Abigail DeVille boldly announces her vision with her large-scale piece, “Harlem Flag”. White and black mixes with gray, as pops of blue, orange, and red come together in a solid mass struggling to find cohesion. The work combines impressions of peeling wallpaper and tattered curtains–the artist manipulates materials that could be found in an abandoned home or a rundown auto shop. Tension imbues the piece. With each material twisted and pulled and crumbled and distorted, “Harlem Flag” becomes a testament to the community’s historical past and its present reality. Texture becomes a metaphor for multiplicity, a reflection on Harlem’s ever-changing demographics and, perhaps, sense of prosperity or ownership. The piece is a statement–a reflection on place that contemplates everything from the firmness of Harlem’s sidewalks to the uncertainty of its future.

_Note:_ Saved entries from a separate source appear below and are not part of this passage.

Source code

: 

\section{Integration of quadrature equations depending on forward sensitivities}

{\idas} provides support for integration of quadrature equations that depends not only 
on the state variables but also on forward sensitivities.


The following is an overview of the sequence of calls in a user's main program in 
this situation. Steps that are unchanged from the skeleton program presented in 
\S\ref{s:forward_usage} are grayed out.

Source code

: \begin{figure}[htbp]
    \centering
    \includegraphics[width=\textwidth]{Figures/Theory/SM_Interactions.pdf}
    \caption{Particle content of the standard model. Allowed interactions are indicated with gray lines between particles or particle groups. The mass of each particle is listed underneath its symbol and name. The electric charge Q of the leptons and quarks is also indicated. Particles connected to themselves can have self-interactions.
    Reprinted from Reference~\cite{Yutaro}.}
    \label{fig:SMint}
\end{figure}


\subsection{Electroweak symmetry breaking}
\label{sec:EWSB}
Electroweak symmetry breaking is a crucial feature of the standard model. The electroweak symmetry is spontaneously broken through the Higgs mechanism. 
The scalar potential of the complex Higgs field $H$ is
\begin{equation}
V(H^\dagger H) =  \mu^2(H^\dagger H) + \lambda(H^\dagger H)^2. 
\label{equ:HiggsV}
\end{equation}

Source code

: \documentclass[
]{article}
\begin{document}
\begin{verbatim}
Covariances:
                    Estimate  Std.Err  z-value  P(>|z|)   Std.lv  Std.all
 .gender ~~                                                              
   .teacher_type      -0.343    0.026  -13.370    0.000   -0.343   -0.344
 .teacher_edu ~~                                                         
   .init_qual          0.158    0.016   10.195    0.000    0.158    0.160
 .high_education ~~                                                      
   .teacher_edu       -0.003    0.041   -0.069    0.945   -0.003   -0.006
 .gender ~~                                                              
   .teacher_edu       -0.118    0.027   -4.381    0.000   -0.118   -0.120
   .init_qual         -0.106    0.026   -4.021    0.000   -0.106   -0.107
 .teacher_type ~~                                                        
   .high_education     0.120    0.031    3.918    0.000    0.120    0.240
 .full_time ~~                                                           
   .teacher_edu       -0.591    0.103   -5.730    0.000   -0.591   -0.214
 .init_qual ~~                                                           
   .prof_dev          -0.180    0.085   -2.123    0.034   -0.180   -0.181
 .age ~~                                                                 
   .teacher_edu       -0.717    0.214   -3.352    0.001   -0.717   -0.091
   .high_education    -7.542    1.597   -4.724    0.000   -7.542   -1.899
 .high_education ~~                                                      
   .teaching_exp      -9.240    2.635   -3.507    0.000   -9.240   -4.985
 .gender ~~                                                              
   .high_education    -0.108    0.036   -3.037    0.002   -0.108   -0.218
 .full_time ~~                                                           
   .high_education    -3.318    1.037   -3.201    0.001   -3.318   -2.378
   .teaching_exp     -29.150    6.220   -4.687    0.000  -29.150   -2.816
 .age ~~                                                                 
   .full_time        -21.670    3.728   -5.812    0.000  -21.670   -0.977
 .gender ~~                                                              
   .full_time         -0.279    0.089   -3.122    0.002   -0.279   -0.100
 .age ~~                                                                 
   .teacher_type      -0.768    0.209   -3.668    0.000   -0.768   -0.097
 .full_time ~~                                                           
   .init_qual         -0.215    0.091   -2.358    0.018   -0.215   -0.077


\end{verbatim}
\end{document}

A constructor of overlooked histories, DeVille finds narratives in the detritus of the everyday. This talent is celebrated in the artist’s large-scale installation, “ADDC Obelisk”. The work feels like a Harlem space ship–shopping carts, mannequins, barbed wire, and box springs come together to form a giant mass. DeVille rolls the momentum and energy of New York City’s streets into one compact form. Though playful, “ADDC Obelisk” can also be seen as dangerous– the familiar morphed into an unknown. Most importantly, however, the artist makes us look twice at these objects, regarding each as it would never be seen and reminding us of its potential for both unity and alienation.
Narrative sculpture
Kevin Beasley delivers more subtle works, but, like DeVille, sources his materials from the areas in which he lives and works. Using polyurethane to harden domestic readymades–dressing gowns, rugs, clothespins, cotton rags, etc.–Beasley takes the discarded and creates anew. “Untitled, 2013” is composed from a pillowcase and plaster. Creating the sensation of frozen movement, the artist infuses a sense of narrative into the carefully manipulated materials. In another work, “Untitled, 2014,” Beasley furthers his ability to pair the inanimate with narrative. Made out of shorts, a T-shirt, underwear, a cotton rag, and zip ties, the hardened sculpture stretches out from the wall like a fist pounding through plaster. Its striking dimensions create a sense of urgency that is at once arresting, but so familiar.
Language-based works
Bethany Collins offers a more conceptual approach than her fellow residents. Known for erasing, writing, and rewriting text, particularly from books and journals printed between 1950-1980, Collins is intrinsically concerned with language, race, and textual association. In “Southern Review,” Collins blacks out entire passages of the literary magazine with only the title and author’s name left legible. The viewer is left to engage this meager information and conjure his/her own imaginations of what a title or author might have meant. Stepping back from the work, the individual pages collectively create a startling geometric pattern in black and white – beautiful, indeed, but also cleverly emblematic.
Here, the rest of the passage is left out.